Customer service is a subject near and dear to my heart because both my parents were small business entrepreneurs. As a child, I watched our washer, refrigerator and other appliances come and go if my dad’s Western Auto customers needed one in good used condition, and he didn’t have any in stock. A few years later, when my father died and my mother opened a fabric and sewing shop, I did my homework in a back office while she helped ladies put together patterns and fabric and notions, then kept her company at home, late into the night, if there were rush orders for the handcrafted needlepoint pocketbooks that were so popular back then. I was taught that, while the customer may not always be right, she always deserves your full, enthusiastic attention and the best effort you can provide to meet her needs.

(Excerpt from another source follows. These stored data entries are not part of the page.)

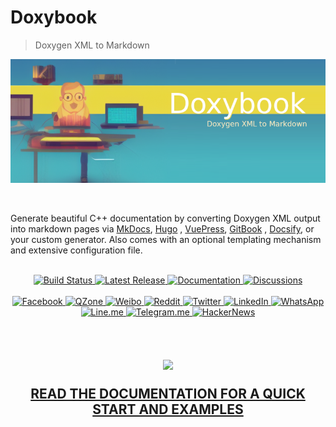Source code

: # Doxybook

> Doxygen XML to Markdown

[![Doxybook](docs/img/doxybook_banner.png)](https://alandefreitas.github.io/doxybook/)

<!--[abstract -->

<br/>

Generate beautiful C++ documentation by converting Doxygen XML output into
markdown pages via [MkDocs](https://www.mkdocs.org/), [Hugo](https://gohugo.io/)
, [VuePress](https://vuepress.vuejs.org/), [GitBook](https://github.com/GitbookIO/gitbook)
, [Docsify](https://docsify.js.org/#/), or your custom generator. Also comes with an optional templating mechanism and
extensive configuration file.

<br/>

<div style="text-align: center;">
<a href="https://github.com/alandefreitas/doxybook/actions?query=workflow%3ABuild+event%3Apush+branch%3Amaster+" target="_blank">
  <img alt="Build Status" src="https://img.shields.io/github/workflow/status/alandefreitas/doxybook/Build/master?event=push&label=Build&logo=Github-Actions">
</a>
<a href="https://GitHub.com/alandefreitas/doxybook/releases/" target="_blank">
  <img alt="Latest Release" src="https://img.shields.io/github/release/alandefreitas/doxybook.svg?label=Download">
</a>
<a href="https://alandefreitas.github.io/doxybook/" target="_blank">
  <img alt="Documentation" src="https://img.shields.io/website-up-down-green-red/http/alandefreitas.github.io/doxybook.svg?label=Documentation">
</a>
<a href="https://github.com/alandefreitas/doxybook/discussions" target="_blank">
  <img alt="Discussions" src="https://img.shields.io/website-up-down-green-red/http/alandefreitas.github.io/doxybook.svg?label=Discussions">
</a>
</div>

<br/>

<div style="text-align: center;">

<!-- https://github.com/bradvin/social-share-urls -->

<a href="https://www.facebook.com/sharer/sharer.php?t=doxybook:%20Doxygen%20XML%20to%20Markdown&u=https://github.com/alandefreitas/doxybook/" target="_blank">
    <img alt="Facebook" src="https://img.shields.io/twitter/url/http/shields.io.svg?style=social&label=Share+on+Facebook&logo=facebook">
</a>
<a href="http://sns.qzone.qq.com/cgi-bin/qzshare/cgi_qzshare_onekey?url=https://github.com/alandefreitas/doxybook/&title_=doxybook:Do%20xygen X%20L %20to%20Markdown&summary_=doxybook:%20Doxygen%20XML%20to%20Markdown" target="_blank">
    <img alt="QZone" src="https://img.shields.io/twitter/url/http/shields.io.svg?style=social&label=Share+on+QZone&logo=qzone">
</a>
<a href="http://sns.qzone.qq.com/cgi-bin/qzshare/cgi_qzshare_onekey?url=https://github.com/alandefreitas/doxybook/&title_=doxybook:Do%20xygen X%20L %20to%20Markdown&summary_=doxybook:%20Doxygen%20XML%20to%20Markdown" target="_blank">
    <img alt="Weibo" src="https://img.shields.io/twitter/url/http/shields.io.svg?style=social&label=Share+on+Weibo&logo=sina-weibo">
</a>
<a href="http://www.reddit.com/submit?url=https://github.com/alandefreitas/doxybook/&title_=Doxybook:%20Doxygen%20XML%20to%20Markdown" target="_blank">
    <img alt="Reddit" src="https://img.shields.io/twitter/url/http/shields.io.svg?style=social&label=Share+on+Reddit&logo=reddit">
</a>
<a href="https://twitter.com/intent/tweet?text=doxybook:%20Doxygen%20XML%20to%20Markdown&url=https://github.com/alandefreitas/doxybook/&hashtags=Doxygen,Documentation,Cpp" target="_blank">
    <img alt="Twitter" src="https://img.shields.io/twitter/url/http/shields.io.svg?label=Share+on+Twitter&style=social">
</a>
<a href="https://www.linkedin.com/shareArticle?mini=false&url=https://github.com/alandefreitas/doxybook/&title_=doxybook:Do%20xygen X%20L %20to%20Markdown" target="_blank">
    <img alt="LinkedIn" src="https://img.shields.io/twitter/url/http/shields.io.svg?style=social&label=Share+on+LinkedIn&logo=linkedin">
</a>
<a href="https://api.whatsapp.com/send?text=doxybook:%20Doxygen%20XML%20to%20Markdown:+https://github.com/alandefreitas/doxybook/" target="_blank">
    <img alt="WhatsApp" src="https://img.shields.io/twitter/url/http/shields.io.svg?style=social&label=Share+on+WhatsApp&logo=whatsapp">
</a>
<a href="https://lineit.line.me/share/ui?url=https://github.com/alandefreitas/doxybook/&text=doxybook:%20Doxygen%20XML%20to%20Markdown" target="_blank">
    <img alt="Line.me" src="https://img.shields.io/twitter/url/http/shields.io.svg?style=social&label=Share+on+Line.me&logo=line">
</a>
<a href="https://telegram.me/share/url?url=https://github.com/alandefreitas/doxybook/&text=doxybook:%20Doxygen%20XML%20to%20Markdown" target="_blank">
    <img alt="Telegram.me" src="https://img.shields.io/twitter/url/http/shields.io.svg?style=social&label=Share+on+Telegram.me&logo=telegram">
</a>
<a href="https://news.ycombinator.com/submitlink?u=https://github.com/alandefreitas/doxybook/&t=doxybook:%20Doxygen%20XML%20to%20Markdown" target="_blank">
    <img alt="HackerNews" src="https://img.shields.io/twitter/url/http/shields.io.svg?style=social&label=Share+on+HackerNews&logo=y-combinator">
</a>

</div>

<br/>

<!--] -->

<br/>

<div style="text-align: center;">

<h2>

<a href="https://alandefreitas.github.io/doxybook/">
  <img src="https://upload.wikimedia.org/wikipedia/commons/2/2a/Documentation-plain.svg" width="50%"/>
</a>

[READ THE DOCUMENTATION FOR A QUICK START AND EXAMPLES](https://alandefreitas.github.io/doxybook/)

</h2>

</div>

That’s the philosophy we have here at VantagePoint — which makes this a wonderful place to work — and our clients are companies known for their excellent products and great service, which makes them a pleasure to represent. But, generally speaking, customer service in this country is at an unprecedented low. At a time when there are fewer dollars to go around, you’d think business owners would make customer relations a top priority, but that’s not always the case.
I hear from at least one person a week who has been lied to, ignored, misinformed, or sold the wrong thing by what are supposed to be reputable companies. Personally, I spoke with two different representatives at a company last week who all but yawned and said, “I really could care less” when I called their customer support line. Their distinct disinterest and complete lack of helpfulness was maddening; if I’d had a choice, I would have taken my business elsewhere in a heartbeat. Compare that to my experience at a local shipping store when an employee who was already in her car and getting ready to drive away stopped and got out to assist me with a heavy package. Guess which company I will recommend at every opportunity? Guess which one I won’t?
Sadly, exceptional customer service is the exception these days — which baffles me because, beyond people being picky about who gets their hard-earned money, the world of social media allows them to share their bad experiences instantly and in exhaustive detail. While an agency such as ours can help clean up false reports or undocumented slander, if inferior products or inferior customer service are your standard business practices, sooner or later, your brand will pay the price.
Conversely, if your company hasn’t yet achieved the growth or sales goals you hoped for, perhaps outstanding customer service is the arena in which you can leave your competitors in the dust. Whether we’re buying fork lifts or frappes, make us feel like valued customers and you’ve got us for life.
It’s just like my parents taught me all those years ago: honesty is always the best policy, and if you practice the Golden Rule (“Do unto others as you would have them do unto you”), you’ll come out on top.